It isn't just in Texas. For example, I'm thinking the last thing Frank "Worst Mayor in America" Melton of Jackson, Mississippi needs is a Bearcat armored tactical vehicle.

Other examples:

• Sparks, Nevada wants $600,000 to purchase a "live fire" house its SWAT team can shoot up, and another $420,000 for a SWAT armored vehicle.

• Pleasanton, California wants $250,000 to buy a vehicle for its SWAT team.

• Gary, Indiana wants $750,000 for a host of "modernization" upgrades to its police department, including "sub-automatic machine guns" and an "armored vehicl" [sic].

• Hampton, Virginia wants a whopping $3.5 million for "Air Tactical Unit Support and Equipment," which I'm pretty sure means they want a sweet helicopter for the SWAT team.

• Ottawa, Illinois (population: 18,307) wants $60,000 to purchase, among other things, five "tactical entry rifles."

• Glendale Heights, Illinois wants $96,000 to purchase red light cameras, and another $67,000 to hire someone to monitor them.

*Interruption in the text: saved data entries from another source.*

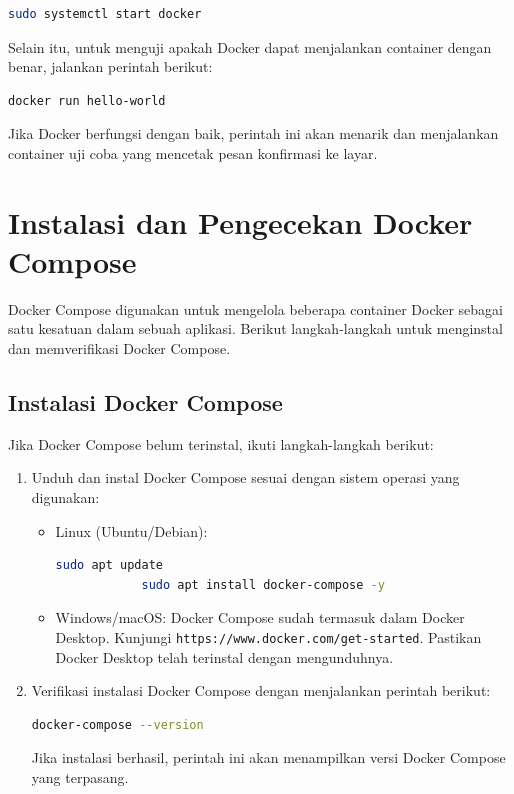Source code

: \begin{lstlisting}[language=bash]
sudo systemctl start docker
\end{lstlisting}

Selain itu, untuk menguji apakah Docker dapat menjalankan container dengan benar, jalankan perintah berikut:

\begin{lstlisting}[language=bash]
docker run hello-world
\end{lstlisting}

Jika Docker berfungsi dengan baik, perintah ini akan menarik dan menjalankan container uji coba yang mencetak pesan konfirmasi ke layar.

\section{Instalasi dan Pengecekan Docker Compose}

Docker Compose digunakan untuk mengelola beberapa container Docker sebagai satu kesatuan dalam sebuah aplikasi. Berikut langkah-langkah untuk menginstal dan memverifikasi Docker Compose.

\subsection{Instalasi Docker Compose}

Jika Docker Compose belum terinstal, ikuti langkah-langkah berikut:

\begin{enumerate}
	\item Unduh dan instal Docker Compose sesuai dengan sistem operasi yang digunakan:
	\begin{itemize}
		\item Linux (Ubuntu/Debian):
		\begin{lstlisting}[language=bash]
			sudo apt update
			sudo apt install docker-compose -y
		\end{lstlisting}
		
		\item Windows/macOS: Docker Compose sudah termasuk dalam Docker Desktop. Kunjungi \texttt{https://www.docker.com/get-started}. Pastikan Docker Desktop telah terinstal dengan mengunduhnya.
	\end{itemize}
	
	\item Verifikasi instalasi Docker Compose dengan menjalankan perintah berikut:
	\begin{lstlisting}[language=bash]
		docker-compose --version
	\end{lstlisting}
	Jika instalasi berhasil, perintah ini akan menampilkan versi Docker Compose yang terpasang.
\end{enumerate}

• Toward a more Orwellian America!  The following cities requested stimulus funds to supplement, initiate, or upgrade public surveillance camera systems: Brockton, Massachusetts; Buffalo, New York; Burnsville, Minnesota; Caguas, Puerto Rico; Cerritos, California; Columbia, South Carolina; Compton, California; Homestead, Florida; Hormigueros, Puerto Rico; Indianapolis, Indiana; Inglewood, California; Lewiston, Maine; Lorain, Ohio; Lynn, Massachusetts; Marion, Ohio; Merced, California; New Rochelle, New York; North Richland Hills, Texas; Oakland, California; Orange, New Jersey; Orem, Utah; Orlando, Florida; Pembroke Pines, Florida; Ponce, Puerto Rico; Riverdale, Illinois; Shreveport, Louisiana; Silver City, New Mexico; Sumter, South Carolina; Tallahassee, Florida; Warren, Ohio; and Wilkes-Barre, Pennsylvania. 

Winston-Salem, North Carolina requested just under $85 million in security-related stimulation. But top prize goes to Tulsa, Oklahoma, which is asking the rest of the country to stimulte its economy with a whopping $135 million in public safety-related requests.

All in all, America's mayors asking for a little over $5.5 billion in public safety "stimulus."